Posted by webs21 in Uncategorized.

The theory of black holes dates back to 1783 when geologist John Michell wrote a letter to Henry Cavendish stating that he believed, in theory, black holes could exist somewhere in the universe.  At this time though, the world of science called this theoretical place a dark star.  Later on, Pierre-Simon Laplace supported Michell’s idea is his book Exposition du système du Monde translated as The System of the Worldly which was published in 1796.  The basic idea of black holes and their nature would go untouched for about a century before someone else would expand our understanding of this mysterious place in the universe.  The century long hiatus happened because at this time people believed that light had no mass and was simply a wave which gravity would have no effect on.  The main idea of Michell’s theory was that at this point, light was bent so much that it could not escape because the mass of the object was too great and the gravitational pull was larger than the escape speed of light.

In 1915, Albert Einstein came up with an idea that would revolutionize the understanding of black holes and the universe as a whole.  The theory was called the Theory of Relativity.  Einstein had proven in a number of experiments before 1915 that gravity does in fact have an influence on light and its motion.  Once he was able to prove this fact, the idea of black holes began to gain a solid theoretical foundation.  The idea was that just as the Earth is able to pull a rock back to the its surface because it has such a greater mass than the rock, there should be a object where the mass of the object is so enormous that its gravitational force bends the path of light and ultimately traps it forever.

The late 1950s and the 1960s produced some very interesting discovers that would greatly affect the understanding of black holes.  In 1958, David Finkelstein came up with the idea of the event horizon in a black hole.  The theorists before him had said that black holes were merely singularities.  He was able to prove that there was a specific point where light ceases to escape but instead of being a point it was more of a membrane or boundary.  Until 1963, scientists thought that black holes did not rotate.  Roy Kerr was the first to prove that the singularity of a black hole was not a point but a rotating ring.  Roger Penrose then came along and was able to prove that every black hole had a singularity.  John Wheeler is given credit for coining the term black hole in a speech he gave in 1967.

Stephen Hawking was the next great theorist in black holes.  In 1974, he stated that through his calculations and tests, he believed that black holes actually emit tiny amounts of thermal radiation.  Many other scientists have been able to test Hawking’s claim since then and they all agree with the theory.  This radiation is often referred to as Hawking Radiation.  The startling thing about this theory is if black holes do emit radiation, they then have to be losing mass.  This constant loss of mass would then eventually cause the black hole to evaporate.

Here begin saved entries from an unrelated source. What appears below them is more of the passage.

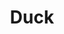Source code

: ---
layout: post
title: 'Duck'
categories: [images, gallery]
tags: [parenting]
banner: duck.jpg
caption: 
type: image
---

In recent years, Stephen Hawking has been able to study black holes extensively but has suffered from a severe form of ALS that affects his spinal cord and caused him to lose his vocal capabilities.  He is often renowned as the best modern scientist of our time.  Through more careful observation of potential black hole sites, people like Stephen Hawking and those who come after him will have more evidence to look at and hopefully be able to fully understand the nature of these mysterious objects.